TAM in Marketing: Keep it or Drop it?

Total addressable market (TAM) calculations... UGH! This is the MBA stuff right? These are the nasty, weird, hard to calculate figures to estimate the size of the market that you are going after right? Most of us feel they are gross. But, believe it or not, they are important to your business!

A TAM is the overall revenue opportunity to sell your product or service, if you were able to capture 100% of that market. In case you were wondering, it's simply not possible to capture the complete market unless you're a monopoly. But, it is very interesting to know this figure for your business plan or strategy. Like a total eclipse, it is important to understand what full coverage would look like for your market. Specifically, this is extremely important if you have a number of different options that you could possibly pursue. No matter how large a company, there are never enough resources to pursue every option available. A TAM helps you prioritize.

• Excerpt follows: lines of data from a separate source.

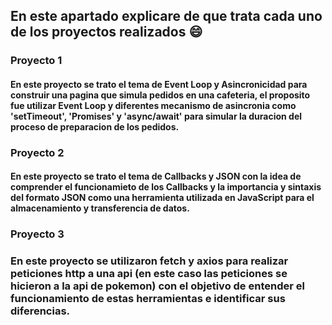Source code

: ## En este apartado explicare de que trata cada uno de los proyectos realizados 😄

### Proyecto 1

#### En este proyecto se trato el tema de Event Loop y Asincronicidad para construir una pagina que simula pedidos en una cafeteria, el proposito fue utilizar Event Loop y diferentes mecanismo de asincronia como 'setTimeout', 'Promises' y 'async/await' para simular la duracion del proceso de preparacion de los pedidos.

### Proyecto 2

#### En este proyecto se trato el tema de Callbacks y JSON con la idea de comprender el funcionamieto de los Callbacks y la importancia y sintaxis del formato JSON como una herramienta utilizada en JavaScript para el almacenamiento y transferencia de datos.

### Proyecto 3

### En este proyecto se utilizaron fetch y axios para realizar peticiones http a una api (en este caso las peticiones se hicieron a la api de pokemon) con el objetivo de entender el funcionamiento de estas herramientas e identificar sus diferencias.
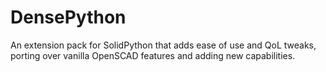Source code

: # DensePython
An extension pack for SolidPython that adds ease of use and QoL tweaks, porting over vanilla OpenSCAD features and adding new capabilities.
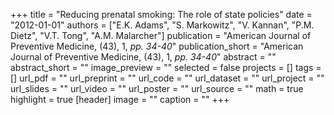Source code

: +++
title = "Reducing prenatal smoking: The role of state policies"
date = "2012-01-01"
authors = ["E.K. Adams", "S. Markowitz", "V. Kannan", "P.M. Dietz", "V.T. Tong", "A.M. Malarcher"]
publication = "American Journal of Preventive Medicine, (43), 1, _pp. 34-40_"
publication_short = "American Journal of Preventive Medicine, (43), 1, _pp. 34-40_"
abstract = ""
abstract_short = ""
image_preview = ""
selected = false
projects = []
tags = []
url_pdf = ""
url_preprint = ""
url_code = ""
url_dataset = ""
url_project = ""
url_slides = ""
url_video = ""
url_poster = ""
url_source = ""
math = true
highlight = true
[header]
image = ""
caption = ""
+++
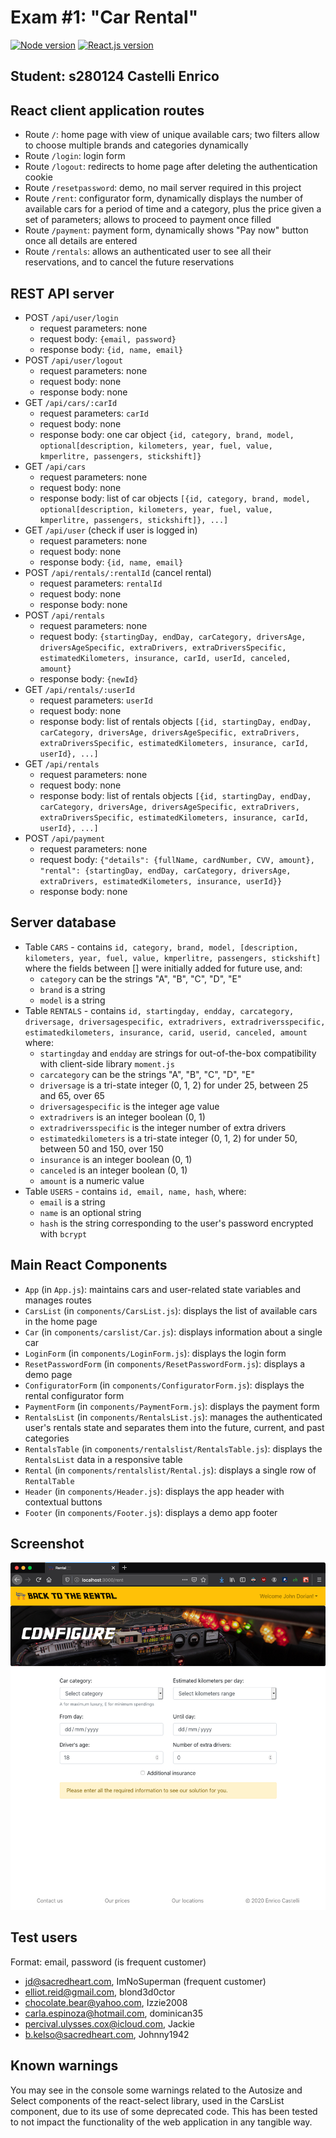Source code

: # Exam #1: "Car Rental"
[![Node version](https://img.shields.io/badge/node.js-v12-green?logo=node.js)]() [![React.js version](https://img.shields.io/npm/v/react?label=React.js&logo=React)]()

## Student: s280124 Castelli Enrico 

## React client application routes

- Route `/`: home page with view of unique available cars; two filters allow to choose multiple brands and categories dynamically
- Route `/login`: login form
- Route `/logout`: redirects to home page after deleting the authentication cookie
- Route `/resetpassword`: demo, no mail server required in this project
- Route `/rent`: configurator form, dynamically displays the number of available cars for a period of time and a category, plus the price given a set of parameters; allows to proceed to payment once filled
- Route `/payment`: payment form, dynamically shows "Pay now" button once all details are entered
- Route `/rentals`: allows an authenticated user to see all their reservations, and to cancel the future reservations

## REST API server

- POST `/api/user/login`
  - request parameters: none
  - request body: `{email, password}`
  - response body: `{id, name, email}`
- POST `/api/user/logout`
  - request parameters: none
  - request body: none
  - response body: none
- GET `/api/cars/:carId`
  - request parameters: `carId`
  - request body: none
  - response body: one car object `{id, category, brand, model, optional[description, kilometers, year, fuel, value, kmperlitre, passengers, stickshift]}`
- GET `/api/cars`
  - request parameters: none
  - request body: none
  - response body: list of car objects `[{id, category, brand, model, optional[description, kilometers, year, fuel, value, kmperlitre, passengers, stickshift]}, ...]`
- GET `/api/user` (check if user is logged in)
  - request parameters: none
  - request body: none
  - response body: `{id, name, email}`
- POST `/api/rentals/:rentalId` (cancel rental)
  - request parameters: `rentalId`
  - request body: none
  - response body: none
- POST `/api/rentals`
  - request parameters: none
  - request body: `{startingDay, endDay, carCategory, driversAge, driversAgeSpecific, extraDrivers, extraDriversSpecific, estimatedKilometers, insurance, carId, userId, canceled, amount}`
  - response body: `{newId}`
- GET `/api/rentals/:userId`
  - request parameters: `userId`
  - request body: none
  - response body: list of rentals objects `[{id, startingDay, endDay, carCategory, driversAge, driversAgeSpecific, extraDrivers, extraDriversSpecific, estimatedKilometers, insurance, carId, userId}, ...]`
- GET `/api/rentals`
  - request parameters: none
  - request body: none
  - response body: list of rentals objects `[{id, startingDay, endDay, carCategory, driversAge, driversAgeSpecific, extraDrivers, extraDriversSpecific, estimatedKilometers, insurance, carId, userId}, ...]`
- POST `/api/payment`
  - request parameters: none
  - request body: `{"details": {fullName, cardNumber, CVV, amount}, "rental": {startingDay, endDay, carCategory, driversAge, extraDrivers, estimatedKilometers, insurance, userId}}`
  - response body: none

## Server database

- Table `CARS` - contains `id, category, brand, model, [description, kilometers, year, fuel, value, kmperlitre, passengers, stickshift]` where the fields between [] were initially added for future use, and:
  - `category` can be the strings "A", "B", "C", "D", "E"
  - `brand` is a string
  - `model` is a string
- Table `RENTALS` - contains `id, startingday, endday, carcategory, driversage, driversagespecific, extradrivers, extradriversspecific, estimatedkilometers, insurance, carid, userid, canceled, amount` where:
  - `startingday` and `endday` are strings for out-of-the-box compatibility with client-side library `moment.js`
  - `carcategory` can be the strings "A", "B", "C", "D", "E"
  - `driversage` is a tri-state integer (0, 1, 2) for under 25, between 25 and 65, over 65
  - `driversagespecific` is the integer age value
  - `extradrivers` is an integer boolean (0, 1)
  - `extradriversspecific` is the integer number of extra drivers
  - `estimatedkilometers` is a tri-state integer (0, 1, 2) for under 50, between 50 and 150, over 150
  - `insurance` is an integer boolean (0, 1)
  - `canceled` is an integer boolean (0, 1)
  - `amount` is a numeric value
- Table `USERS` - contains `id, email, name, hash`, where:
  - `email` is a string
  - `name` is an optional string
  - `hash` is the string corresponding to the user's password encrypted with `bcrypt`

## Main React Components

- `App` (in `App.js`): maintains cars and user-related state variables and manages routes
- `CarsList` (in `components/CarsList.js`): displays the list of available cars in the home page
- `Car` (in `components/carslist/Car.js`): displays information about a single car
- `LoginForm` (in `components/LoginForm.js`): displays the login form
- `ResetPasswordForm` (in `components/ResetPasswordForm.js`): displays a demo page
- `ConfiguratorForm` (in `components/ConfiguratorForm.js`): displays the rental configurator form
- `PaymentForm` (in `components/PaymentForm.js`): displays the payment form
- `RentalsList` (in `components/RentalsList.js`): manages the authenticated user's rentals state and separates them into the future, current, and past categories
- `RentalsTable` (in `components/rentalslist/RentalsTable.js`): displays the `RentalsList` data in a responsive table
- `Rental` (in `components/rentalslist/Rental.js`): displays a single row of `RentalTable`
- `Header` (in `components/Header.js`): displays the app header with contextual buttons
- `Footer` (in `components/Footer.js`): displays a demo app footer


## Screenshot

![Configurator Screenshot](./img/configurator_screenshot.png)

## Test users
Format: email, password (is frequent customer)  

* jd@sacredheart.com, ImNoSuperman (frequent customer)
* elliot.reid@gmail.com, blond3d0ctor
* chocolate.bear@yahoo.com, Izzie2008
* carla.espinoza@hotmail.com, dominican35
* percival.ulysses.cox@icloud.com, Jackie
* b.kelso@sacredheart.com, Johnny1942

## Known warnings
You may see in the console some warnings related to the Autosize and Select components of the react-select library, used in the CarsList component, due to its use of some deprecated code. This has been tested to not impact the functionality of the web application in any tangible way.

This is not to suggest that the TAM will be the only factor that you need to consider when developing your business strategy. Despite that, it is one key factor to consider. Once you're in a regular pace of working out your time in marketing you can start looking at more granular calculations as well. Several authors have written about the SAM (serviceable addressable market), and the serviceable obtainable market (SOM). There are also a few traditional ways to calculate your TAM, although we will only touch on them in this article.

TAM, SAM, and SOM

You'll find the general construct (diagram) model below applicable to many different businesses, and in various articles. It defines the relationship between the TAM, SAM, and SOM.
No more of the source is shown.